Excerpted records Block Start

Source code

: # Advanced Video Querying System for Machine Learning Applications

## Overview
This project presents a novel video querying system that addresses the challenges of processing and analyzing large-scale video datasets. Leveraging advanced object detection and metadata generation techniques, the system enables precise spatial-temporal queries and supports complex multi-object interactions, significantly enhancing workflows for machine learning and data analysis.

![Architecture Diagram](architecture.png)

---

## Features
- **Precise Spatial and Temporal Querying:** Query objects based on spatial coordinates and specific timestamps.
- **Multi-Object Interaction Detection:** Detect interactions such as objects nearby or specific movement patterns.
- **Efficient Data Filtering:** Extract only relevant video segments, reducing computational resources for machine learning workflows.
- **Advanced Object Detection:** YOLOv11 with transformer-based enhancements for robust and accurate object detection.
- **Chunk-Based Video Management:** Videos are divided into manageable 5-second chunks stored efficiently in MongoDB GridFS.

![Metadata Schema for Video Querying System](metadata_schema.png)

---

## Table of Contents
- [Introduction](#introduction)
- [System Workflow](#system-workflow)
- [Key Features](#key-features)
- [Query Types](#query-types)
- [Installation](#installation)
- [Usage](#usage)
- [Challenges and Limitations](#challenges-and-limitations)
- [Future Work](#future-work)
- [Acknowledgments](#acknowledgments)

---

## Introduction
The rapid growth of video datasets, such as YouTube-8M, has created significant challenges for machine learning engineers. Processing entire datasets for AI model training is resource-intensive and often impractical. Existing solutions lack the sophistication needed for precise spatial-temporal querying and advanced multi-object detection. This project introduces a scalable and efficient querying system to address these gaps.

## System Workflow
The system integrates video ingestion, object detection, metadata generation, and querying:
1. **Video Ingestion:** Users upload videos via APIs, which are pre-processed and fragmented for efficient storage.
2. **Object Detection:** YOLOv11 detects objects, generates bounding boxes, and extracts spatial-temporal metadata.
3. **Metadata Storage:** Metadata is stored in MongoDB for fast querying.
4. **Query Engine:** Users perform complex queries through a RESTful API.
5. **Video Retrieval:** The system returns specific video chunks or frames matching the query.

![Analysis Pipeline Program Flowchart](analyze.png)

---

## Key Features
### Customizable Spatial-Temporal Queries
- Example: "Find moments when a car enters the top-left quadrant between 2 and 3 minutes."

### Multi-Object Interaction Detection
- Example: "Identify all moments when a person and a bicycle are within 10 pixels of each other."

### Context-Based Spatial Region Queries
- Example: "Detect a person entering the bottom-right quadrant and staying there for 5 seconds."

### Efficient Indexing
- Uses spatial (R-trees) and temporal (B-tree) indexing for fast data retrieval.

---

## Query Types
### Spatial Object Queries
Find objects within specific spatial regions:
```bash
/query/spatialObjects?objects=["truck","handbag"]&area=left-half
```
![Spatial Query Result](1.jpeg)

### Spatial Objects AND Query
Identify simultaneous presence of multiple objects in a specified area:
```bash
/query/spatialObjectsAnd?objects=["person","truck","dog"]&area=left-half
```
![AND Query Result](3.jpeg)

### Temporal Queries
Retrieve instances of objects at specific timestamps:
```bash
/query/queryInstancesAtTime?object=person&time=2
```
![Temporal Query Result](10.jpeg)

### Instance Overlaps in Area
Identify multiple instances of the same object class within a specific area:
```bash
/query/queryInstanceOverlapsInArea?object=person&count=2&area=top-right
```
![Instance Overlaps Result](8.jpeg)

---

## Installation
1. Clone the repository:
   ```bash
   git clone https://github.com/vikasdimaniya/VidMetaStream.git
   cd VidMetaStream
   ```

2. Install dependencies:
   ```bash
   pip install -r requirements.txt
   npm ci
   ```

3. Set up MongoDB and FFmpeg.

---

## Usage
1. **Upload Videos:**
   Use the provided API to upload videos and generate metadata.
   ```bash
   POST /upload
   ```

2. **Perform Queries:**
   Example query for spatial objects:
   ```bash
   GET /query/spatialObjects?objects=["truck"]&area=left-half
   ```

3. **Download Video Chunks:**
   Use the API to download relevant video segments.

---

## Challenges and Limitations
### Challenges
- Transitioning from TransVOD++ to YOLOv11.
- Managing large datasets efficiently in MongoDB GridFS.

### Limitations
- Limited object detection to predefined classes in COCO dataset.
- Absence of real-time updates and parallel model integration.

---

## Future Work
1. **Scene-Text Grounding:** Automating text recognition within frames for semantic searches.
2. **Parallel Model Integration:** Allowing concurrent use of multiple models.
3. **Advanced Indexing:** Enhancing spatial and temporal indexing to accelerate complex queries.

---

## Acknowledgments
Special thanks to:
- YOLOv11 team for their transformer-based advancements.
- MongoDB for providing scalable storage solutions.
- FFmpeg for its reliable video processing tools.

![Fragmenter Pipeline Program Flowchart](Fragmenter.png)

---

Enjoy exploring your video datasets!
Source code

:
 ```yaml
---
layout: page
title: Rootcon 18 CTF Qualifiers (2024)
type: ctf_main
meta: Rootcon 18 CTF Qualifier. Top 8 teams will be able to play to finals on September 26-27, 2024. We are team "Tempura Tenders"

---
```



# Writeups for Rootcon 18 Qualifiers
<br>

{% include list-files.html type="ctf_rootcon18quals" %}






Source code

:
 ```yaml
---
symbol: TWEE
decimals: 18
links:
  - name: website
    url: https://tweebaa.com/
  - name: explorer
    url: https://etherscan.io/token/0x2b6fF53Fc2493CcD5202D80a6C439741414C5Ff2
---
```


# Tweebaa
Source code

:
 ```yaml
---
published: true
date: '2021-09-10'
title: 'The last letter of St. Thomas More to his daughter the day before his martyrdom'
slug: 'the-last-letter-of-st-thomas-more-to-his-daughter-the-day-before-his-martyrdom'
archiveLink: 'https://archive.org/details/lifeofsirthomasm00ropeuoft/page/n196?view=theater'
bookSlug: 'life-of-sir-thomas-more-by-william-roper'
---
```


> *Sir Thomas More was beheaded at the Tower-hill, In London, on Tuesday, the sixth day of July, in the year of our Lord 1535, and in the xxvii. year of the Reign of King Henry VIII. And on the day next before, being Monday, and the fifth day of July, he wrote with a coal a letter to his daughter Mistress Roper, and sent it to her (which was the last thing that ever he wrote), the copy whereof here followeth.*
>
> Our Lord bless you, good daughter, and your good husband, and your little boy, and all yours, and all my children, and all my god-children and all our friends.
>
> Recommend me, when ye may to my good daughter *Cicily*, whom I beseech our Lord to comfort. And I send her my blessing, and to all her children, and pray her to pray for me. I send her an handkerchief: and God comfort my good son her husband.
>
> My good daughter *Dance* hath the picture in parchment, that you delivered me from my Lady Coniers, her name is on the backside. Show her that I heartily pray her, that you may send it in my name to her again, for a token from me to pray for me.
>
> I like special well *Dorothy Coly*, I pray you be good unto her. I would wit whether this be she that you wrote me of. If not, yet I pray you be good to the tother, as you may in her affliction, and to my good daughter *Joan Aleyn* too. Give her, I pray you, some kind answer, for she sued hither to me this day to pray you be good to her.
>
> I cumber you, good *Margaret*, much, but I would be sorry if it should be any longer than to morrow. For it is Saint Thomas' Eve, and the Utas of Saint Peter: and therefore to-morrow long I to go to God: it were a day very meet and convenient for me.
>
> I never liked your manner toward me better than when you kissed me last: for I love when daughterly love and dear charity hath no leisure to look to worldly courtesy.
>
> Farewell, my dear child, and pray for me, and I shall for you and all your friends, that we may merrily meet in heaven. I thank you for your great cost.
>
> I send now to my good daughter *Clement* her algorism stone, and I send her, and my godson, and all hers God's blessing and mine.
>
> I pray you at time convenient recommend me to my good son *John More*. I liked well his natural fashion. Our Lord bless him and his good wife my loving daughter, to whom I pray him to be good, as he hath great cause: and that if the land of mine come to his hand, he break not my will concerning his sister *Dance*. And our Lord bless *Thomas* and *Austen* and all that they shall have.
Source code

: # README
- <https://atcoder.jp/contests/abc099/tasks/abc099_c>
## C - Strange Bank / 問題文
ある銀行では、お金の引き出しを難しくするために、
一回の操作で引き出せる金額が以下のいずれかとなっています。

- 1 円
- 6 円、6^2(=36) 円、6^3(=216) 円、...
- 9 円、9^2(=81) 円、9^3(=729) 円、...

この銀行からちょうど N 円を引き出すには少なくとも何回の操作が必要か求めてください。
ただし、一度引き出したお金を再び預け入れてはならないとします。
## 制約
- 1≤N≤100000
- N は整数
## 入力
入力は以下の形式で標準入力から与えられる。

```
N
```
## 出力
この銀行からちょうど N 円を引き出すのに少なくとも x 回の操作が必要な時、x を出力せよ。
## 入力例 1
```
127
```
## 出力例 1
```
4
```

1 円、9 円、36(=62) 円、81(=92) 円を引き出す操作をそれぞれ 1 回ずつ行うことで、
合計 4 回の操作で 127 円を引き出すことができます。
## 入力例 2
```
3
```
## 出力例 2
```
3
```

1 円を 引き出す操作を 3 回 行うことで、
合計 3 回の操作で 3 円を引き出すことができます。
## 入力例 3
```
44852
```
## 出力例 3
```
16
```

Excerpted records Block End

Task objective:
Whenever the string "efficiently" occurs in a line of the entries above, copy that line.

Finished exercise:
- **Chunk-Based Video Management:** Videos are divided into manageable 5-second chunks stored efficiently in MongoDB GridFS.
- Managing large datasets efficiently in MongoDB GridFS.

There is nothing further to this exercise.